▼

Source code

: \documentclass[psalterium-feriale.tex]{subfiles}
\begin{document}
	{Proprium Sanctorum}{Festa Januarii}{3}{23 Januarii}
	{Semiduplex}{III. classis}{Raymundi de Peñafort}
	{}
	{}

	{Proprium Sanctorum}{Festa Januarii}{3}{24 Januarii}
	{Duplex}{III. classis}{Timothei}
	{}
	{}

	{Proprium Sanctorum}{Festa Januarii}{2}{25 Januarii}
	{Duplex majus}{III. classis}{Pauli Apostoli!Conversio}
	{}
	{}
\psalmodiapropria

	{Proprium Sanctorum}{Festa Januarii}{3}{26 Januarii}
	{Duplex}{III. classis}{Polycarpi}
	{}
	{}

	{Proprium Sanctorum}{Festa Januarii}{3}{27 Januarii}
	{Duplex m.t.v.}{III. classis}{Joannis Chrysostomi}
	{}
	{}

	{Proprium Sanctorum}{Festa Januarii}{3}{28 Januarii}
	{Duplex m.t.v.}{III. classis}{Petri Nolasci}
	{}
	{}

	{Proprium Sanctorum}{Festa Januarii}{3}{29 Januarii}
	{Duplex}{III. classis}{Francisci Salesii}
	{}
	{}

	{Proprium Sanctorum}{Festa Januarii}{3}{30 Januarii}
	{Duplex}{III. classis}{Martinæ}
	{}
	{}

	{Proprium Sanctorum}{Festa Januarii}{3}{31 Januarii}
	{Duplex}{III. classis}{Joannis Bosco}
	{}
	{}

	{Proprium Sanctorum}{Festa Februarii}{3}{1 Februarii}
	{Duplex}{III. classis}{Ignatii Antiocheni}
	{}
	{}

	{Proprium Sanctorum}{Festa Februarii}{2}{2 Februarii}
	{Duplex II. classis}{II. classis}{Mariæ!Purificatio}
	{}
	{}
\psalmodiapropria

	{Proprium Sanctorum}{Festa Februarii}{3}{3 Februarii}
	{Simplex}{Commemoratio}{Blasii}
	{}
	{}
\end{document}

▲

**PROBLEM DESCRIPTION:** Each line of the material above needs to be quoted exactly, please.

**YOUR RESPONSE:**
Source code

: \documentclass[psalterium-feriale.tex]{subfiles}
\begin{document}
	{Proprium Sanctorum}{Festa Januarii}{3}{23 Januarii}
	{Semiduplex}{III. classis}{Raymundi de Peñafort}
	{}
	{}

	{Proprium Sanctorum}{Festa Januarii}{3}{24 Januarii}
	{Duplex}{III. classis}{Timothei}
	{}
	{}

	{Proprium Sanctorum}{Festa Januarii}{2}{25 Januarii}
	{Duplex majus}{III. classis}{Pauli Apostoli!Conversio}
	{}
	{}
\psalmodiapropria

	{Proprium Sanctorum}{Festa Januarii}{3}{26 Januarii}
	{Duplex}{III. classis}{Polycarpi}
	{}
	{}

	{Proprium Sanctorum}{Festa Januarii}{3}{27 Januarii}
	{Duplex m.t.v.}{III. classis}{Joannis Chrysostomi}
	{}
	{}

	{Proprium Sanctorum}{Festa Januarii}{3}{28 Januarii}
	{Duplex m.t.v.}{III. classis}{Petri Nolasci}
	{}
	{}

	{Proprium Sanctorum}{Festa Januarii}{3}{29 Januarii}
	{Duplex}{III. classis}{Francisci Salesii}
	{}
	{}

	{Proprium Sanctorum}{Festa Januarii}{3}{30 Januarii}
	{Duplex}{III. classis}{Martinæ}
	{}
	{}

	{Proprium Sanctorum}{Festa Januarii}{3}{31 Januarii}
	{Duplex}{III. classis}{Joannis Bosco}
	{}
	{}

	{Proprium Sanctorum}{Festa Februarii}{3}{1 Februarii}
	{Duplex}{III. classis}{Ignatii Antiocheni}
	{}
	{}

	{Proprium Sanctorum}{Festa Februarii}{2}{2 Februarii}
	{Duplex II. classis}{II. classis}{Mariæ!Purificatio}
	{}
	{}
\psalmodiapropria

	{Proprium Sanctorum}{Festa Februarii}{3}{3 Februarii}
	{Simplex}{Commemoratio}{Blasii}
	{}
	{}
\end{document}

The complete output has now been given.